Records excerpted from a collection:

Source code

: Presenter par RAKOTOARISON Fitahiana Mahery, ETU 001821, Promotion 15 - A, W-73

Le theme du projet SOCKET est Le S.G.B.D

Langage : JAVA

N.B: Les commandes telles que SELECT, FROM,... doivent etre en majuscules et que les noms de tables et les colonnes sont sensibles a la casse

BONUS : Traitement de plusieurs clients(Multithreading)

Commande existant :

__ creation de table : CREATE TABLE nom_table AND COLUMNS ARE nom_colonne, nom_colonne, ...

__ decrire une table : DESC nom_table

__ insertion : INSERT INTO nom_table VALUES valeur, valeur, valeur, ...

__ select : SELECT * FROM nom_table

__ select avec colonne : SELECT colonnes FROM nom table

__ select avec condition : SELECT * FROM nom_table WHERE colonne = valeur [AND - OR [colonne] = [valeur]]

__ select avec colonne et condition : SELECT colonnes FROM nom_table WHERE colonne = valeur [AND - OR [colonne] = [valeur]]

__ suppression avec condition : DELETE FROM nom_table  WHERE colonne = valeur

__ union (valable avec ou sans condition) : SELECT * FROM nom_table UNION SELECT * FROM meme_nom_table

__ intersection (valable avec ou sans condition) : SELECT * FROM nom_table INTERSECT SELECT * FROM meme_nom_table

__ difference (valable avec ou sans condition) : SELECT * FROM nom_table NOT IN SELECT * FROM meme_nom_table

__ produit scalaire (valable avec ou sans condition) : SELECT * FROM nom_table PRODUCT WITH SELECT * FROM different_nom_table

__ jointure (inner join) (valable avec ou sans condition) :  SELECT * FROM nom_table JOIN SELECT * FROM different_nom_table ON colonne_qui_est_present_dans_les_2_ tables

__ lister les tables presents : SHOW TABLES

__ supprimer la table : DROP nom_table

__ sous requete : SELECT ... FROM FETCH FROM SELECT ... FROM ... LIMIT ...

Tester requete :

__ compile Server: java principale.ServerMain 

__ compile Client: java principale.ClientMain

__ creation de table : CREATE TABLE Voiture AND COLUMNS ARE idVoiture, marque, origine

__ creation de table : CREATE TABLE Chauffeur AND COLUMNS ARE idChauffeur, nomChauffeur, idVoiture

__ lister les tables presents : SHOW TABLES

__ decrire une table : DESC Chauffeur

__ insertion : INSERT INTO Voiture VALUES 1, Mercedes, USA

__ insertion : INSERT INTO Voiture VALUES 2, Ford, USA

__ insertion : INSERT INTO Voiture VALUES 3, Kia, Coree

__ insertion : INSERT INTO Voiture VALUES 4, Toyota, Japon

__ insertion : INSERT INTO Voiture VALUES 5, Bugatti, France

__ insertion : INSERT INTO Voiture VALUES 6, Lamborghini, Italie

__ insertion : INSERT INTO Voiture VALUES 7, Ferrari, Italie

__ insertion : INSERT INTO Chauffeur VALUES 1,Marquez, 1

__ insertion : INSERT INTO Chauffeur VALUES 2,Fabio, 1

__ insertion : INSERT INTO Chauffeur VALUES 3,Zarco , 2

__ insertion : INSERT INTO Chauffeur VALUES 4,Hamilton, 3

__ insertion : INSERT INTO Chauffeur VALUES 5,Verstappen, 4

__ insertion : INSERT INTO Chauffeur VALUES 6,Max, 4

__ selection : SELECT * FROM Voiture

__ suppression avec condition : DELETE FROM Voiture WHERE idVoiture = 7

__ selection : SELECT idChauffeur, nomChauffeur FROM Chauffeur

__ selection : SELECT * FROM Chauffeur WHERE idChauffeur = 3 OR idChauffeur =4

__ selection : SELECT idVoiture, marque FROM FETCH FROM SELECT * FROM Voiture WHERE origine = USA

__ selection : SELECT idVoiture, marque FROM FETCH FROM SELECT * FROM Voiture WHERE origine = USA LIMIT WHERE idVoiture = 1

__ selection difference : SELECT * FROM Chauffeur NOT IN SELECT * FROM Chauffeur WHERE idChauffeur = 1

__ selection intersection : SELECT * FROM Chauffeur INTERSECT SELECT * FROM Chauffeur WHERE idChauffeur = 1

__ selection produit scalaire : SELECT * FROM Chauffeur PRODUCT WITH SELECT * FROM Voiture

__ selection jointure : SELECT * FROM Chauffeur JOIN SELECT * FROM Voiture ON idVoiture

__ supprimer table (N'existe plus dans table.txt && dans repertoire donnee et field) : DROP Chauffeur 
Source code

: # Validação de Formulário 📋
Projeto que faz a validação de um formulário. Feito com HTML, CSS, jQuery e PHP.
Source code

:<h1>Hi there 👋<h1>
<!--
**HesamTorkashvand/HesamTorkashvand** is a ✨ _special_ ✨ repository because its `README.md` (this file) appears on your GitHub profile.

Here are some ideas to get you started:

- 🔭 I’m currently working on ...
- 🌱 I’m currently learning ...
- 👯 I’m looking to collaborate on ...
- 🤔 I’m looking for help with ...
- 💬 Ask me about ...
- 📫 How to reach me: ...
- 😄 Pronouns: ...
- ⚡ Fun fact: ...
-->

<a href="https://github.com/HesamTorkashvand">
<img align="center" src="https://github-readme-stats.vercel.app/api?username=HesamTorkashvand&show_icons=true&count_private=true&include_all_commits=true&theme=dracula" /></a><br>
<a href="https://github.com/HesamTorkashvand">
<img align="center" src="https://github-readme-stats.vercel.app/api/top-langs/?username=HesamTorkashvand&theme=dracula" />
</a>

## WHAT TO PRODUCE:
From the line with "- 🌱 I’m currently learning ..." to the final line of the data above, please reproduce every line exactly and add nothing.

## COMPLETED TASK:
- 🌱 I’m currently learning ...
- 👯 I’m looking to collaborate on ...
- 🤔 I’m looking for help with ...
- 💬 Ask me about ...
- 📫 How to reach me: ...
- 😄 Pronouns: ...
- ⚡ Fun fact: ...
-->

<a href="https://github.com/HesamTorkashvand">
<img align="center" src="https://github-readme-stats.vercel.app/api?username=HesamTorkashvand&show_icons=true&count_private=true&include_all_commits=true&theme=dracula" /></a><br>
<a href="https://github.com/HesamTorkashvand">
<img align="center" src="https://github-readme-stats.vercel.app/api/top-langs/?username=HesamTorkashvand&theme=dracula" />
</a>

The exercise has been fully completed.